*** Opening of Records for this exercise ***

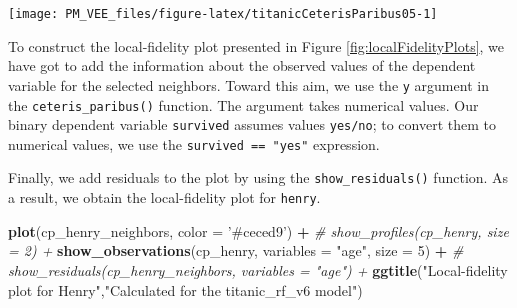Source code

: \documentclass[12pt,]{krantz}
\newenvironment{Shaded}{\begin{snugshade}}{\end{snugshade}}
\newcommand{\CommentTok}[1]{\textcolor[rgb]{0.56,0.35,0.01}{\textit{#1}}}
\newcommand{\DataTypeTok}[1]{\textcolor[rgb]{0.13,0.29,0.53}{#1}}
\newcommand{\DecValTok}[1]{\textcolor[rgb]{0.00,0.00,0.81}{#1}}
\newcommand{\FloatTok}[1]{\textcolor[rgb]{0.00,0.00,0.81}{#1}}
\newcommand{\KeywordTok}[1]{\textcolor[rgb]{0.13,0.29,0.53}{\textbf{#1}}}
\newcommand{\NormalTok}[1]{#1}
\newcommand{\OperatorTok}[1]{\textcolor[rgb]{0.81,0.36,0.00}{\textbf{#1}}}
\newcommand{\StringTok}[1]{\textcolor[rgb]{0.31,0.60,0.02}{#1}}
\begin{document}
\begin{center}\texttt{[image: PM\_VEE\_files/figure-latex/titanicCeterisParibus05-1]} \end{center}

To construct the local-fidelity plot presented in Figure \ref{fig:localFidelityPlots}, we have got to add the information about the observed values of the dependent variable for the selected neighbors. Toward this aim, we use the \texttt{y} argument in the \texttt{ceteris\_paribus()} function. The argument takes numerical values. Our binary dependent variable \texttt{survived} assumes values \texttt{yes/no}; to convert them to numerical values, we use the \texttt{survived\ ==\ "yes"} expression.

\begin{Shaded}
\end{Shaded}

Finally, we add residuals to the plot by using the \texttt{show\_residuals()} function. As a result, we obtain the local-fidelity plot for \texttt{henry}.

\begin{Shaded}
\begin{Highlighting}[]
\KeywordTok{plot}\NormalTok{(cp_henry_neighbors, }\DataTypeTok{color =} \StringTok{'#ceced9'}\NormalTok{) }\OperatorTok{+}
\CommentTok{#  show_profiles(cp_henry, size = 2) + }
\StringTok{  }\KeywordTok{show_observations}\NormalTok{(cp_henry, }\DataTypeTok{variables =} \StringTok{"age"}\NormalTok{, }\DataTypeTok{size =} \DecValTok{5}\NormalTok{) }\OperatorTok{+}
\CommentTok{#  show_residuals(cp_henry_neighbors, variables = "age") +}
\StringTok{  }\KeywordTok{ggtitle}\NormalTok{(}\StringTok{"Local-fidelity plot for Henry"}\NormalTok{,}\StringTok{"Calculated for the titanic_rf_v6 model"}\NormalTok{)}
\end{Highlighting}
\end{Shaded}
\end{document}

*** Close of Records for this exercise ***

Requirement: If a line in the records has the word "size", copy that line.

Response:
\CommentTok{#  show_profiles(cp_henry, size = 2) + }
\StringTok{  }\KeywordTok{show_observations}\NormalTok{(cp_henry, }\DataTypeTok{variables =} \StringTok{"age"}\NormalTok{, }\DataTypeTok{size =} \DecValTok{5}\NormalTok{) }\OperatorTok{+}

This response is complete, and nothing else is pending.